How does a painting blur the line between art and object? Chicago Works artist Mika Horibuchi explains the tricks and slips in visual perception seen in her work during a tour of her studio.

Chicago Works: Mika Horibuchi video still

Chicago Works artist Mika Horibuchi explains the tricks and slips in visual perception seen in her work during a tour of her studio.

I’ve been thinking about edges of paintings as indicators of how we think about frames and framework, where an image stops and begins.

There’s a fake shadow that goes on, so this bottom part is much darker.

It makes it into more of an object, in a strange way.
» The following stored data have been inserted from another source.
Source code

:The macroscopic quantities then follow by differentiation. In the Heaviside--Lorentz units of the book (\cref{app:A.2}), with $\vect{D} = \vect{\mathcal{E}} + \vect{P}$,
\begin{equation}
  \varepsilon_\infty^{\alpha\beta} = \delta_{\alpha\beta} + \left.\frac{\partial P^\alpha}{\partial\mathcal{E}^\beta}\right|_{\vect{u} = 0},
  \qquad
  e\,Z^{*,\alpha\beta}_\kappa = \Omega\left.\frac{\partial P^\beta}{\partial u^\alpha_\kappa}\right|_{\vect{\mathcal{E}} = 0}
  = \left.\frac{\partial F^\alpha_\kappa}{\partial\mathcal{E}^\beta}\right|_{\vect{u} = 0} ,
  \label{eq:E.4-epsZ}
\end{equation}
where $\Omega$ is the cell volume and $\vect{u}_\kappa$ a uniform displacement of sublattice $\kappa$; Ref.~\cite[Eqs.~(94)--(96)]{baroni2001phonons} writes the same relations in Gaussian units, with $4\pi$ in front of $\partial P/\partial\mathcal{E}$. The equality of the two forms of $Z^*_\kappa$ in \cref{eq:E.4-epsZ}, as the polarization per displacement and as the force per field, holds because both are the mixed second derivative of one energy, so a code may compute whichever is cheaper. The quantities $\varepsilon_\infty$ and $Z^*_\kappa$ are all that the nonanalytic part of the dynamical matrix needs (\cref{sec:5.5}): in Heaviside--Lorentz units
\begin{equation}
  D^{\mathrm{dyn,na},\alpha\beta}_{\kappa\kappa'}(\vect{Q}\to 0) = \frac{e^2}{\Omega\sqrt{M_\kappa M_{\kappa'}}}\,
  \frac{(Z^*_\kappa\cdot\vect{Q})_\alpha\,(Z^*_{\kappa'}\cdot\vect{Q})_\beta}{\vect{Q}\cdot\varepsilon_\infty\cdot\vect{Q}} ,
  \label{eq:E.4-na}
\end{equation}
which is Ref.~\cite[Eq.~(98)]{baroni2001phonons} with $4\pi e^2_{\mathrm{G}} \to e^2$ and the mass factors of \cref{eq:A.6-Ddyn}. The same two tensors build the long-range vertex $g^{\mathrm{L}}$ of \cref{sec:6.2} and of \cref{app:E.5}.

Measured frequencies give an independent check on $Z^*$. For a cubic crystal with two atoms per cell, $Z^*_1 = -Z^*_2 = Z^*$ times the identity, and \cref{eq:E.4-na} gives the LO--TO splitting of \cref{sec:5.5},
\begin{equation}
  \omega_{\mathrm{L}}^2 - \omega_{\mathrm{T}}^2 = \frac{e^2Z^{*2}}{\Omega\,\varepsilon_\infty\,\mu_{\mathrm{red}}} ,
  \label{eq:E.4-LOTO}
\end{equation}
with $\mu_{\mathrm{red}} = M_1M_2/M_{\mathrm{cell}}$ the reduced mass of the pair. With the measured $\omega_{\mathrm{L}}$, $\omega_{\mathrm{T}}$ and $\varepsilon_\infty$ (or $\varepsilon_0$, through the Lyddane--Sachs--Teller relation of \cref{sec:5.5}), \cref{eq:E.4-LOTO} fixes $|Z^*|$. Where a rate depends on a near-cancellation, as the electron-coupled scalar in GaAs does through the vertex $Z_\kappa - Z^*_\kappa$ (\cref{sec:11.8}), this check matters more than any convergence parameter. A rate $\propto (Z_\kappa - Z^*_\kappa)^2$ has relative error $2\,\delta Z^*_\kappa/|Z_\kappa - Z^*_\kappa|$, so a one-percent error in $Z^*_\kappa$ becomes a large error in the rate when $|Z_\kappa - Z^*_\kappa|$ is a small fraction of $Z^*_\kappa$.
So I’ve been looking for different duck-rabbits, and then taking that illustration and then turning them into physical rubber stamps. And then, painting the stamp.

All of my paintings are presenting themselves as objects in one way or another.

Even with the watercolor paintings.

My grandmother, who lives in Japan, wanted to learn how to paint and draw.

And she’s never painted or drawn in her whole life.

I sent her some watercolors and basic brushes.

And then a few months later, she sent me these photographs in the mail.

Photographs of the paintings that she’s done become source material for a series of paintings that I started.

It’s paintings playing the role of objects. That screens, and curtains, too, aren’t meant to be looked at, rather, our inclination is to look through them.

It teeters back and forth this–these two realms of being both an image and an object or one or the other.